→ **Work to complete**: What lines in the following entries hold the word "text"? Copy each one.

(Stored data entries)

───

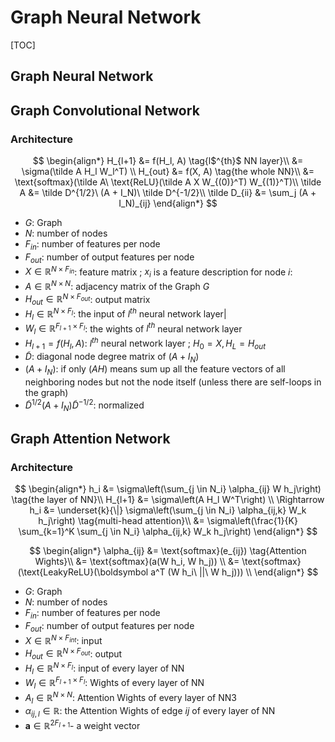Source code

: # Graph Neural Network

[TOC]

## Graph Neural Network



## Graph Convolutional Network

### Architecture

$$
\begin{align*}
  H_{l+1} 
  &= f(H_l, A)   \tag{l$^{th}$ NN layer}\\
  &= \sigma(\tilde A H_l W_l^T)  \\
  H_{out} 
  &= f(X, A)   \tag{the whole NN}\\
  &= \text{softmax}(\tilde A\ \text{ReLU}(\tilde A X W_{(0)}^T) W_{(1)}^T)\\
  \tilde A &= \tilde D^{1/2}\ (A + I_N)\ \tilde D^{-1/2}\\
  \tilde D_{ii} &= \sum_j (A + I_N)_{ij} 
\end{align*}
$$

- $G$: Graph
- $N$: number of nodes
- $F_{in}$: number of features per node
- $F_{out}$: number of output features per node
- $X \in \mathbb R^{N×F_{in}}$: feature matrix ; $x_i$ is a feature description for node $i$: 
- $A \in \mathbb R^{N×N}$: adjacency matrix of the Graph $G$
- $H_{out} \in \mathbb R^{N×F_{out}}$: output matrix
- $H_l \in \mathbb R^{N×F_{l}}$: the input of $l^{th}$ neural network layer|
- $W_l \in \mathbb R^{F_{l+1}×F_{l}}$: the wights of $l^{th}$ neural network layer
- $H_{l+1} = f(H_l, A)$: $l^{th}$ neural network layer ; $H_0 = X, H_L = H_{out}$
- $\tilde D$: diagonal node degree matrix of $(A + I_N)$
- $(A + I_N)$: if only $(A H)$ means sum up all the feature vectors of all neighboring nodes but not the node itself (unless there are self-loops in the graph)
- $\tilde D^{1/2} (A + I_N) \tilde D^{-1/2}$: normalized 

## Graph Attention Network

### Architecture

$$
\begin{align*}
  h_i &= \sigma\left(\sum_{j \in N_i} \alpha_{ij} W h_j\right)  \tag{the layer of NN}\\
  H_{l+1} &= \sigma\left(A H_l W^T\right)    \\
  \Rightarrow h_i &= \underset{k}{\|} \sigma\left(\sum_{j \in N_i} \alpha_{ij,k} W_k h_j\right)  \tag{multi-head attention}\\
  &= \sigma\left(\frac{1}{K} \sum_{k=1}^K \sum_{j \in N_i} \alpha_{ij,k} W_k h_j\right)
\end{align*}
$$

$$
\begin{align*}
  \alpha_{ij} 
  &= \text{softmax}(e_{ij})  \tag{Attention Wights}\\
  &= \text{softmax}(a(W h_i, W h_j))  \\
  &= \text{softmax}(\text{LeakyReLU}(\boldsymbol a^T (W h_i\ ||\ W h_j)))  \\
\end{align*}
$$

- $G$: Graph
- $N$: number of nodes
- $F_{in}$: number of features per node
- $F_{out}$: number of output features per node
- $X \in \mathbb R^{N \times F_{int}}$: input
- $H_{out} \in \mathbb R^{N \times F_{out}}$: output
- $H_{l} \in \mathbb R^{N \times F_{l}}$: input of every layer of NN
- $W_{l} \in \mathbb R^{F_{l+1} \times F_{l}}$: Wights of every layer of NN
- $A_{l} \in \mathbb R^{N \times N}$: Attention Wights of every layer of NN3
- $\alpha_{ij,l} \in \mathbb R$: the Attention Wights of edge $ij$ of every layer of NN
- $\boldsymbol a \in \mathbb R^{2 F_{l+1}}$- a weight vector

───

→ **Result of the exercise**:
  &= \text{softmax}(\tilde A\ \text{ReLU}(\tilde A X W_{(0)}^T) W_{(1)}^T)\\
  &= \text{softmax}(e_{ij})  \tag{Attention Wights}\\
  &= \text{softmax}(a(W h_i, W h_j))  \\
  &= \text{softmax}(\text{LeakyReLU}(\boldsymbol a^T (W h_i\ ||\ W h_j)))  \\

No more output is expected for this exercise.